La tortura fa orrore a tutti, ma incuriosisce il grande pubblico. Qualcuno poi proprio la desidera.
Tale e tanta è l’attrazione dei turisti per gli strumenti di tortura che ogni città europea che si rispetti ha il suo bel museo dedicato, da Amsterdam a Londra, fino a Matera. Insomma la tortura piace, attira e suscita curiosità. Non sorprende, trattandosi di una pratica che nel corso dei secoli si è andata raffinando fino a raggiungere vette sublimi (o abiette, a scelta). Già, perché in teoria saremmo tutti capaci di fare del male a qualcuno, ma è solo attraverso l’impiego di strumenti adeguati che la sofferenza si moltiplica fino a raggiungere gradi (e zone del corpo) impensabili; soltanto in mani sapienti l’amministrazione del dolore raggiunge davvero livelli altissimi e quindi lo scopo. Oggi sappiamo che fortunatamente la tortura è fuori dalle procedure legali dei paesi civili (inclusi finalmente anche gli Stati Uniti) ma non è affatto sparita dalla fantasia occidentale, specialmente quella legata alla sessualità.

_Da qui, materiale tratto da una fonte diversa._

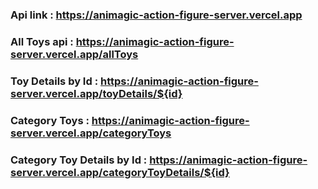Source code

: ### Api link : https://animagic-action-figure-server.vercel.app
### All Toys api : https://animagic-action-figure-server.vercel.app/allToys
### Toy Details by Id : https://animagic-action-figure-server.vercel.app/toyDetails/${id}
### Category Toys : https://animagic-action-figure-server.vercel.app/categoryToys
### Category Toy Details by Id : https://animagic-action-figure-server.vercel.app/categoryToyDetails/${id}
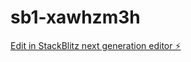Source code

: # sb1-xawhzm3h

[Edit in StackBlitz next generation editor ⚡️](https://stackblitz.com/~/github.com/haoffice68/sb1-xawhzm3h)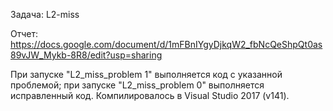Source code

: Задача: L2-miss

Отчет: https://docs.google.com/document/d/1mFBnIYgyDjkqW2_fbNcQeShpQt0as89vJW_Mykb-8R8/edit?usp=sharing


При запуске "L2_miss_problem 1" выполняется код с указанной проблемой; при запуске "L2_miss_problem 0" выполняется исправленный код.
Компилировалось в Visual Studio 2017 (v141).
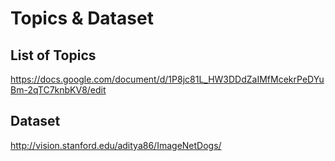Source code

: # Topics & Dataset

## List of Topics
https://docs.google.com/document/d/1P8jc81L_HW3DDdZaIMfMcekrPeDYuBm-2qTC7knbKV8/edit

## Dataset
http://vision.stanford.edu/aditya86/ImageNetDogs/
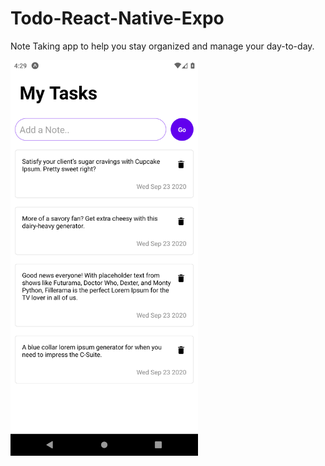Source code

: # Todo-React-Native-Expo
Note Taking app to help you stay organized and manage your day-to-day.

<img src="sc.png" width="300px"/>
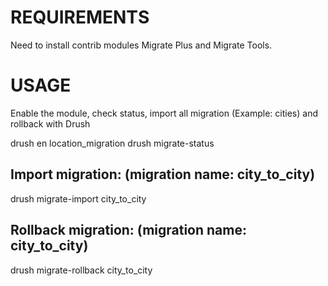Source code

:REQUIREMENTS
============
Need to install contrib modules Migrate Plus and Migrate Tools.

USAGE
=====
Enable the module, check status, import all migration (Example: cities) and rollback with Drush

drush en location_migration
drush migrate-status

Import migration: (migration name: city_to_city)
-----------------
drush migrate-import city_to_city

Rollback migration: (migration name: city_to_city)
-------------------
drush migrate-rollback city_to_city

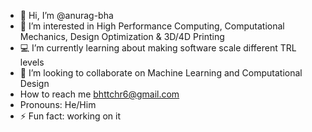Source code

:- 👋 Hi, I’m @anurag-bha
- :book: I’m interested in High Performance Computing, Computational Mechanics, Design Optimization & 3D/4D Printing
- :computer: I’m currently learning about making software scale different TRL levels
- :file_folder: I’m looking to collaborate on Machine Learning and Computational Design
- How to reach me bhttchr6@gmail.com
- Pronouns: He/Him
- ⚡ Fun fact: working on it

<!---
ABoptimal/ABoptimal is a ✨ special ✨ repository because its `README.md` (this file) appears on your GitHub profile.
You can click the Preview link to take a look at your changes.
--->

In realtà la tortura ha sempre avuto un potente elemento sessuale, e per verificarlo basta visitare uno di questi musei e osservare i disegni d’epoca: la vittima è quasi sempre seminuda, esposta, legata (in maniere a volte davvero complicate) e spesso di fronte a un pubblico attentissimo. Alcuni dei supplizi sono di natura direttamente sessuale, come l’impalamento o la dilatazione degli orifizi. Ma molti degli altri hanno comunque un posto nell’immaginario dei Sado-Masochisti. E non mi riferisco ai maniaci violenti, bensì a quella notevole quantità di esseri umani che, in una forma o nell’altra, pratica quello che in inglese si chiama Power Exchange, la volontaria cessione del potere di uno dei due partner, e l’assunzione di questo da parte dell’altro. Che è innanzitutto una dinamica psicologica (terreno magari meno ovviamente violento, ma certamente delicato) dove a volte vengono ricreati consensualmente alcuni degli scenari della tortura. A cominciare dal più importante: il dolore (o la costrizione, o magari anche solo un linguaggio più brutale) come mezzo per raggiungere uno scopo. Nella tortura naturalmente si tratta della confessione. Nel BDSM (acronimo di Bondage Domination Sado Masochism) la questione è più complessa e ognuno ha la sua teoria. Diciamo che qui lo scopo del dolore, della costrizione o della deprivazione sensoriale è il raggiungimento di uno stato, che qualcuno chiama perfino resa (surrender), e l’induzione nel Submissive (uomo o donna che sia) di una condizione chiamata Sub Space, dove l’abbandono è totale. Naturalmente, essendo il motto della comunità BDSM Safe, Sane and Consensual (sicuro, sano di mente e consensuale), tutto questo accade in un clima di fiducia totale; ciò nonostante il clima di una session può essere davvero rovente, e non poi così dissimile da quello descritto nei musei della tortura.
Nei quali si vedono perlopiù stampe e riproduzioni di macchinari, a volte ingegnosissimi, per terrorizzare, torturare e spesso uccidere le vittime: impalatoi, rulli infernali per lo smembramento, la Vergine di Norimberga, la Ruota di Caterina o il dilatatore anal-vaginal-orale a vite che vedete nella foto, dotato di perfidi uncini terminali. Strumenti e immagini che però raccontano anche di una sapienza raffinatissima, sia fisica che psicologica (alcuni di questi oggetti sembrano essere più che altro deterrenti), di una conoscenza del corpo umano (e dei suoi punti deboli) davvero sopraffina e di una grande immaginazione nel creare, e utilizzare, uno strumentario adatto alla bisogna. Tutte cose che oggi sopravvivono nel BDSM, e che sono considerate le qualità di un bravo Dominant (uomo o donna che sia). Insomma la tortura spaventa, repelle ma attira: è spaventosa se non consensuale, ma per alcuni spaventosamente attraente se praticata con sensatezza e senza danni fisici. La prima è finalmente finita nei musei, mentre la seconda si diffonde ogni anno di più. Per fortuna tra adulti consenzienti è ancora quasi tutto permesso – perfino in Italia.